What about step 1? I seem not to get the 'may be toxic part'

reply
trilogic
1 hour ago
[-]
Usually is the location and the surrounding environment (sometimes "friends etc") that leads a person in a certain situation. A radical change may help as may make things worse (but it can´t be much worse then an eviction notice I guess). A new location can offer less stress, fresh start, maybe cheaper accommodation and lifestyle, but most importantly motivation and new opportunities. The 10k are in the range of a company owner instead of employment. Some states/countries facilitate the startup and if you did it once you can do it again.

Good luck.

reply
ada1981
43 minutes ago
[-]
This is going to increasingly be a problem for many people.

For me, getting a Skoolie and subletting my apt in NYC gave me a great foundation

1. I was able to sublet my furnished place in nyc for $1k more than rent and make money while traveling.

2. I was able to work remote visiting clients and spending time in nature.

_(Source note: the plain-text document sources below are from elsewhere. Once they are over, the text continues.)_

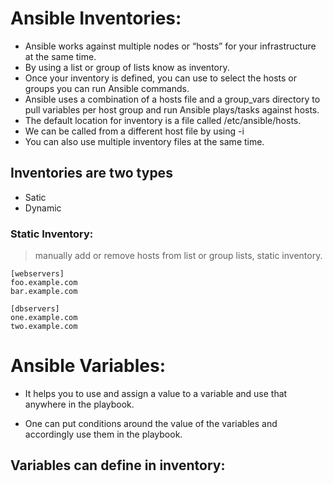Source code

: # Ansible Inventories:

* Ansible works against multiple nodes or “hosts” for  your infrastructure at the same time.
* By using a list or group of lists know as inventory. 
* Once your inventory is defined, you can use to select the hosts or groups you can run  Ansible commands.
* Ansible uses a combination of a hosts file and a group_vars directory to pull variables per host group and run Ansible plays/tasks against hosts.
* The default location for inventory is a file called /etc/ansible/hosts.
* We can be called  from a different host  file  by using  -i
* You can also use multiple inventory files at the same time.


## Inventories are two types
* Satic 
* Dynamic


### Static Inventory:
> manually add or remove hosts from list or group lists, static inventory.

```
[webservers]
foo.example.com
bar.example.com

[dbservers]
one.example.com
two.example.com
```

# Ansible Variables:
* It helps you to use and assign a value to a variable and use that anywhere in the playbook. 

* One can put conditions around the value of the variables and accordingly use them in the playbook.

## Variables can define in inventory:


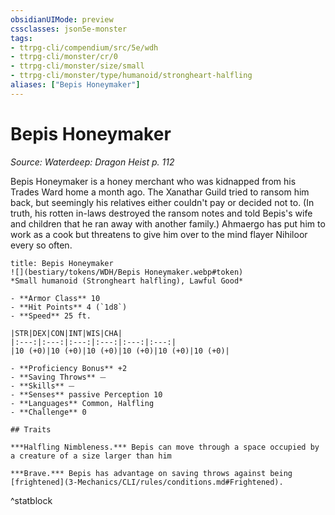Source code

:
 ```yaml
---
obsidianUIMode: preview
cssclasses: json5e-monster
tags:
- ttrpg-cli/compendium/src/5e/wdh
- ttrpg-cli/monster/cr/0
- ttrpg-cli/monster/size/small
- ttrpg-cli/monster/type/humanoid/strongheart-halfling
aliases: ["Bepis Honeymaker"]
---
```

# Bepis Honeymaker
*Source: Waterdeep: Dragon Heist p. 112*  

Bepis Honeymaker is a honey merchant who was kidnapped from his Trades Ward home a month ago. The Xanathar Guild tried to ransom him back, but seemingly his relatives either couldn't pay or decided not to. (In truth, his rotten in-laws destroyed the ransom notes and told Bepis's wife and children that he ran away with another family.) Ahmaergo has put him to work as a cook but threatens to give him over to the mind flayer Nihiloor every so often.

```ad-statblock
title: Bepis Honeymaker
![](bestiary/tokens/WDH/Bepis Honeymaker.webp#token)
*Small humanoid (Strongheart halfling), Lawful Good*

- **Armor Class** 10
- **Hit Points** 4 (`1d8`)
- **Speed** 25 ft.

|STR|DEX|CON|INT|WIS|CHA|
|:---:|:---:|:---:|:---:|:---:|:---:|
|10 (+0)|10 (+0)|10 (+0)|10 (+0)|10 (+0)|10 (+0)|

- **Proficiency Bonus** +2
- **Saving Throws** ⏤
- **Skills** ⏤
- **Senses** passive Perception 10
- **Languages** Common, Halfling
- **Challenge** 0

## Traits

***Halfling Nimbleness.*** Bepis can move through a space occupied by a creature of a size larger than him

***Brave.*** Bepis has advantage on saving throws against being [frightened](3-Mechanics/CLI/rules/conditions.md#Frightened).
```
^statblock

3. It provided a certain kind of daily challenge that was great for me.

4. The adventure was incredible and I fell in love with the road. I thought I’d spend a month or three cruising around but it ended up about over 3 years.

5. I followed my heart and the weather to hot springs Arkansas to watch the total eclipse and met a woman who I just got engaged to (while in Antarctica at an AI conference).

6. My business has been the best it’s ever been and put me into a top 1% income.

I wasn’t broke when I started but it was amazing to have a sense that even if I was I could buy a big bag of beans and rice, head to a gorgeous piece of free federal BLM land, run my laptop on solar and use my cell WiFi to figure it out.

Beyond that, figure out what problem you want to solve for the world and go find people working on that problem and help them.